---- Input for this task

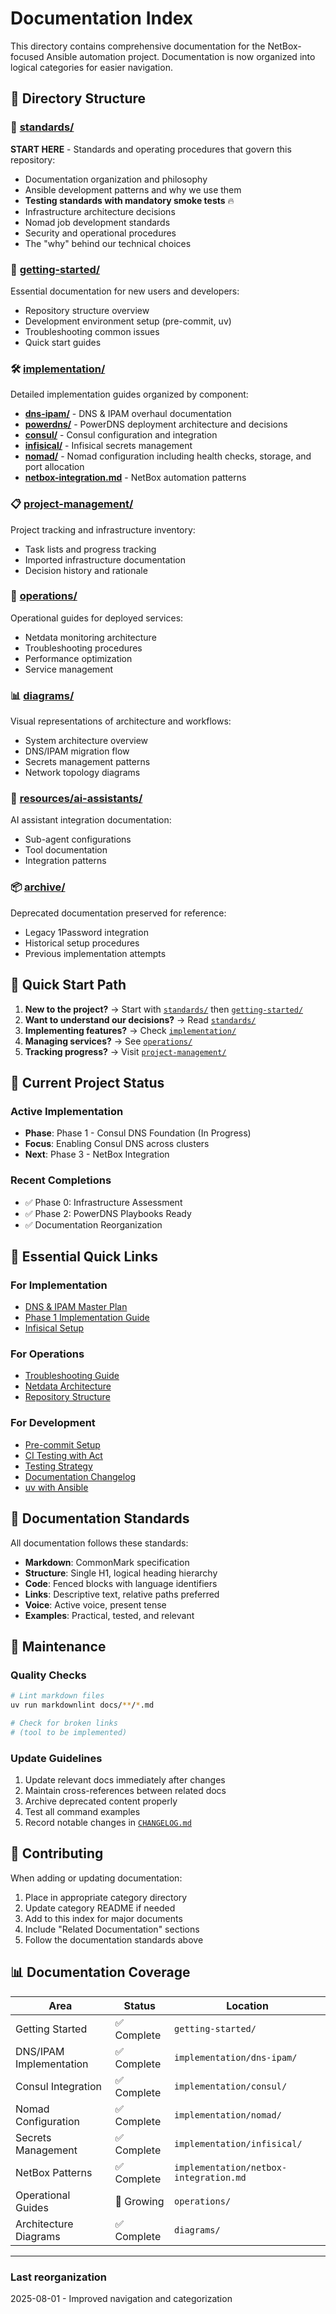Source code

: # Documentation Index

This directory contains comprehensive documentation for the NetBox-focused Ansible automation project. Documentation is now organized into logical categories for easier navigation.

## 📂 Directory Structure

### 📏 [standards/](standards/)

**START HERE** - Standards and operating procedures that govern this repository:

- Documentation organization and philosophy
- Ansible development patterns and why we use them
- **Testing standards with mandatory smoke tests** 🔥
- Infrastructure architecture decisions
- Nomad job development standards
- Security and operational procedures
- The "why" behind our technical choices

### 🚀 [getting-started/](getting-started/)

Essential documentation for new users and developers:

- Repository structure overview
- Development environment setup (pre-commit, uv)
- Troubleshooting common issues
- Quick start guides

### 🛠️ [implementation/](implementation/)

Detailed implementation guides organized by component:

- **[dns-ipam/](implementation/dns-ipam/)** - DNS & IPAM overhaul documentation
- **[powerdns/](implementation/powerdns/)** - PowerDNS deployment architecture and decisions
- **[consul/](implementation/consul/)** - Consul configuration and integration
- **[infisical/](implementation/infisical/)** - Infisical secrets management
- **[nomad/](implementation/nomad/)** - Nomad configuration including health checks, storage, and port allocation
- **[netbox-integration.md](implementation/netbox-integration.md)** - NetBox automation patterns

### 📋 [project-management/](project-management/)

Project tracking and infrastructure inventory:

- Task lists and progress tracking
- Imported infrastructure documentation
- Decision history and rationale

### 🔧 [operations/](operations/)

Operational guides for deployed services:

- Netdata monitoring architecture
- Troubleshooting procedures
- Performance optimization
- Service management

### 📊 [diagrams/](diagrams/)

Visual representations of architecture and workflows:

- System architecture overview
- DNS/IPAM migration flow
- Secrets management patterns
- Network topology diagrams

### 🤖 [resources/ai-assistants/](resources/ai-assistants/)

AI assistant integration documentation:

- Sub-agent configurations
- Tool documentation
- Integration patterns

### 📦 [archive/](archive/)

Deprecated documentation preserved for reference:

- Legacy 1Password integration
- Historical setup procedures
- Previous implementation attempts

## 🎯 Quick Start Path

1. **New to the project?** → Start with [`standards/`](standards/) then [`getting-started/`](getting-started/)
2. **Want to understand our decisions?** → Read [`standards/`](standards/)
3. **Implementing features?** → Check [`implementation/`](implementation/)
4. **Managing services?** → See [`operations/`](operations/)
5. **Tracking progress?** → Visit [`project-management/`](project-management/)

## 📍 Current Project Status

### Active Implementation

- **Phase**: Phase 1 - Consul DNS Foundation (In Progress)
- **Focus**: Enabling Consul DNS across clusters
- **Next**: Phase 3 - NetBox Integration

### Recent Completions

- ✅ Phase 0: Infrastructure Assessment
- ✅ Phase 2: PowerDNS Playbooks Ready
- ✅ Documentation Reorganization

## 🔗 Essential Quick Links

### For Implementation

- [DNS & IPAM Master Plan](implementation/dns-ipam/implementation-plan.md)
- [Phase 1 Implementation Guide](implementation/dns-ipam/phase1-guide.md)
- [Infisical Setup](implementation/infisical/infisical-setup.md)

### For Operations

- [Troubleshooting Guide](getting-started/troubleshooting.md)
- [Netdata Architecture](operations/netdata-architecture.md)
- [Repository Structure](getting-started/repository-structure.md)

### For Development

- [Pre-commit Setup](getting-started/pre-commit-setup.md)
- [CI Testing with Act](getting-started/ci-testing-with-act.md)
- [Testing Strategy](implementation/dns-ipam/testing-strategy.md)
- [Documentation Changelog](CHANGELOG.md)
- [uv with Ansible](getting-started/uv-ansible-notes.md)

## 📝 Documentation Standards

All documentation follows these standards:

- **Markdown**: CommonMark specification
- **Structure**: Single H1, logical heading hierarchy
- **Code**: Fenced blocks with language identifiers
- **Links**: Descriptive text, relative paths preferred
- **Voice**: Active voice, present tense
- **Examples**: Practical, tested, and relevant

## 🔧 Maintenance

### Quality Checks

```bash
# Lint markdown files
uv run markdownlint docs/**/*.md

# Check for broken links
# (tool to be implemented)
```

### Update Guidelines

1. Update relevant docs immediately after changes
2. Maintain cross-references between related docs
3. Archive deprecated content properly
4. Test all command examples
5. Record notable changes in [`CHANGELOG.md`](CHANGELOG.md)

## 🤝 Contributing

When adding or updating documentation:

1. Place in appropriate category directory
2. Update category README if needed
3. Add to this index for major documents
4. Include "Related Documentation" sections
5. Follow the documentation standards above

## 📊 Documentation Coverage

| Area                    | Status      | Location                               |
| ----------------------- | ----------- | -------------------------------------- |
| Getting Started         | ✅ Complete | `getting-started/`                     |
| DNS/IPAM Implementation | ✅ Complete | `implementation/dns-ipam/`             |
| Consul Integration      | ✅ Complete | `implementation/consul/`               |
| Nomad Configuration     | ✅ Complete | `implementation/nomad/`                |
| Secrets Management      | ✅ Complete | `implementation/infisical/`            |
| NetBox Patterns         | ✅ Complete | `implementation/netbox-integration.md` |
| Operational Guides      | 🚧 Growing  | `operations/`                          |
| Architecture Diagrams   | ✅ Complete | `diagrams/`                            |

---

### Last reorganization

2025-08-01 - Improved navigation and categorization
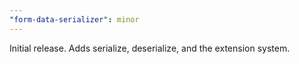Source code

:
 ```yaml
---
"form-data-serializer": minor
---
```


Initial release. Adds serialize, deserialize, and the extension system.
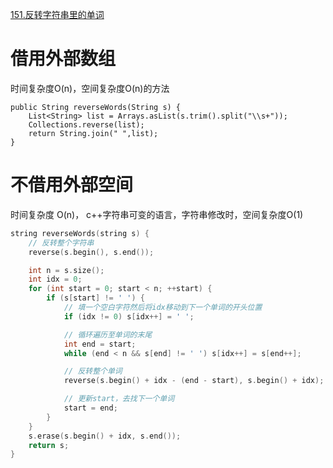 [151.反转字符串里的单词](https://leetcode-cn.com/problems/reverse-words-in-a-string/)
# 借用外部数组
时间复杂度O(n)，空间复杂度O(n)的方法
```
public String reverseWords(String s) {
    List<String> list = Arrays.asList(s.trim().split("\\s+"));
    Collections.reverse(list);
    return String.join(" ",list);
}
```
# 不借用外部空间
时间复杂度 O(n)， c++字符串可变的语言，字符串修改时，空间复杂度O(1) 
```c++
string reverseWords(string s) {
    // 反转整个字符串
    reverse(s.begin(), s.end());

    int n = s.size();
    int idx = 0;
    for (int start = 0; start < n; ++start) {
        if (s[start] != ' ') {
            // 填一个空白字符然后将idx移动到下一个单词的开头位置
            if (idx != 0) s[idx++] = ' ';

            // 循环遍历至单词的末尾
            int end = start;
            while (end < n && s[end] != ' ') s[idx++] = s[end++];

            // 反转整个单词
            reverse(s.begin() + idx - (end - start), s.begin() + idx);

            // 更新start，去找下一个单词
            start = end;
        }
    }
    s.erase(s.begin() + idx, s.end());
    return s;
}
```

--------

Assignment
Print the entries as they stand, first line through the line holding "Detailed implementation guides", with every picture removed.

Response to this exercise
Source code

: # Documentation Index

This directory contains comprehensive documentation for the NetBox-focused Ansible automation project. Documentation is now organized into logical categories for easier navigation.

## 📂 Directory Structure

### 📏 [standards/](standards/)

**START HERE** - Standards and operating procedures that govern this repository:

- Documentation organization and philosophy
- Ansible development patterns and why we use them
- **Testing standards with mandatory smoke tests** 🔥
- Infrastructure architecture decisions
- Nomad job development standards
- Security and operational procedures
- The "why" behind our technical choices

### 🚀 [getting-started/](getting-started/)

Essential documentation for new users and developers:

- Repository structure overview
- Development environment setup (pre-commit, uv)
- Troubleshooting common issues
- Quick start guides

### 🛠️ [implementation/](implementation/)

Detailed implementation guides organized by component:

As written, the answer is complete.